14 km. Hogg's Hollow [satellite] is like a little country village and the residents fight to keep it that way - a few years ago, they fought the city when it tried to put curbs on the road. I'm from an actual country village where they not only put curbs on the residential streets, they paved some of them with three lanes of solid concrete.
17.5 km. South to Eglinton [satellite]. The streetscape in the middle of the photo is only a few years old. The office complex on this corner is one of those 70's style concrete bunkers and the previous streetscape was a wall of solid concrete. Like at York, the renovations have made the street a friendlier place. At this point, it was finally raining for real.
This used to be my intersection in the early 90s. We could have kept walking south, but Straight Down Yonge was the 2003 Long Walk.
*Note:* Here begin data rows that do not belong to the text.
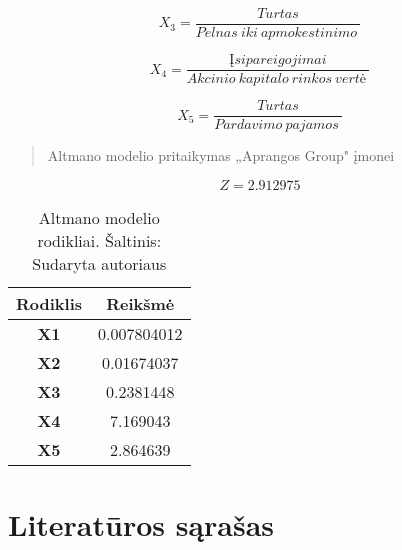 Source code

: \documentclass[titlepage, 11pt]{article}
\begin{document}
\begin{equation}
X_3 = \frac{Turtas}{Pelnas \ iki \ apmokestinimo \ }
\end{equation}

\begin{equation}
X_4 = \frac{ Įsipareigojimai}{Akcinio \ kapitalo \ rinkos \ vertė \ }
\end{equation}

\begin{equation}
X_5 = \frac{Turtas}{Pardavimo \ pajamos \ }
\end{equation}

\begin{quote}
\center
Altmano modelio pritaikymas „Aprangos Group" įmonei
\end{quote}

\begin{equation}
Z =2.912975
\end{equation}

\begin{table}[H]
\captionsetup{justification=centering}
\centering
\begin{tabular}{|c|c|}
\hline
\textbf{Rodiklis} & \textbf{Reikšmė} \\ \hline
\textbf{X1}       & 0.007804012      \\ \hline
\textbf{X2}       & 0.01674037       \\ \hline
\textbf{X3}       & 0.2381448        \\ \hline
\textbf{X4}       & 7.169043         \\ \hline
\textbf{X5}       & 2.864639         \\ \hline
\end{tabular}
\caption{Altmano modelio rodikliai.
Šaltinis: Sudaryta autoriaus}
\end{table}

\section{Literatūros sąrašas}
\nocite{*}
\printbibliography[title={Naudota literatūra}]
\end{document}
We turned and walked West on Eglinton. [above, left] Zack considered pawning his collar at Russell Oliver's. [above, centre] The Eglinton used to be the best place in the city to catch a flick, now it's been renovated into an "event theatre". [above, right] The Beltline Trail is an old railway turned into a wooded trail.
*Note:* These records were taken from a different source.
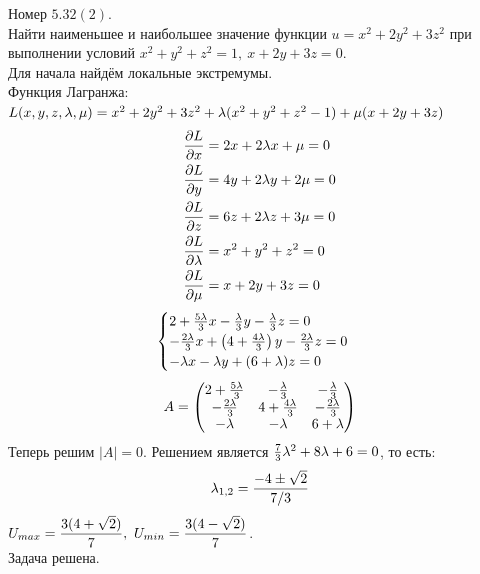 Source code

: \begin{example}
	Номер $5.32(2)$.\\
	Найти наименьшее и наибольшее значение функции $u=x^2+2y^2+3z^2$ при выполнении условий $x^2+y^2+z^2=1,\ x+2y+3z=0$.\\
	Для начала найдём локальные экстремумы.\\
	Функция Лагранжа: $L(x,y,z,\la,\mu)=x^2+2y^2+3z^2+\la(x^2+y^2+z^2-1)+\mu(x+2y+3z)$
	\begin{equation*}
		\begin{split}
			\frac{\vd L}{\vd x}&=2x+2\la x+\mu=0\\
			\frac{\vd L}{\vd y}&=4y+2\la y+2\mu=0\\
			\frac{\vd L}{\vd z}&=6z+2\la z+3\mu=0\\
			\frac{\vd L}{\vd\la}&=x^2+y^2+z^2=0\\
			\frac{\vd L}{\vd\mu}&=x+2y+3z=0
		\end{split}
	\end{equation*}
	\begin{equation*}
		\begin{cases}
			2+\frac{5\la}3x-\frac\la3y-\frac\la3z=0\\
			-\frac{2\la}3x+\l(4+\frac{4\la}3\r)y-\frac{2\la}3z=0\\
			-\la x-\la y+(6+\la)z=0
		\end{cases}
	\end{equation*}
	\begin{equation*}
		A=
		\begin{pmatrix}
			2+\frac{5\la}3 & -\frac\la3 & -\frac\la3\\
			-\frac{2\la}3 & 4+\frac{4\la}3 & -\frac{2\la}3\\
			-\la & -\la & 6+\la
		\end{pmatrix}
	\end{equation*}
	Теперь решим $|A|=0$. Решением является $\frac73\la^2+8\la+6=0$, то есть:
	\[\la_{1,2}=\frac{-4\pm\sqrt2}{7/3}\]
	$\ds U_{max}=\frac{3(4+\sqrt2)}7,\ U_{min}=\frac{3(4-\sqrt2)}{7}$.\\
	Задача решена.
\end{example}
20 km. We walked south, through Forest Hill. A walk through Forest Hill shows you that while money can buy a lot of things, good taste isn't one of them. Toronto has two neighbourhoods where the wealthy congregate: Rosedale and Forest Hill. Renovations and new construction are slowly making Forest Hill tackier and tackier ...
Forest Hill also has a little downtown on Spadina Road, but for all the wealth centred there, the strip is completely unremarkable and not worth a pic.
22 km. At St. Clair & Vaughn [satellite] we stopped for ice cream at Dutch Dreams. Zack was jealous. And for good reason, the cone was good.
We walked south, through Wychwood Park [right], which was a former artist's colony but now is a wooded neighbourhood just off Davenport Road. From here we walked for a bit on Davenport and then down to Dupont to Shaw Street.
On Shaw there's this gloriously overdone house [above, left & centre] A few streets later, we spotted a good use for an old bathtub: stick a virgin in it! [above, right].
The tilting houses of Shaw weren't built on solid ground [right], so now they tilt. A few houses down, some upstart has constructed a brand-new, non-tilting house.
It was getting dark when we finally reached Dovercourt. We stopped in at the grocer, bought Saturday papers, rented a video and went home to rest our weary feet.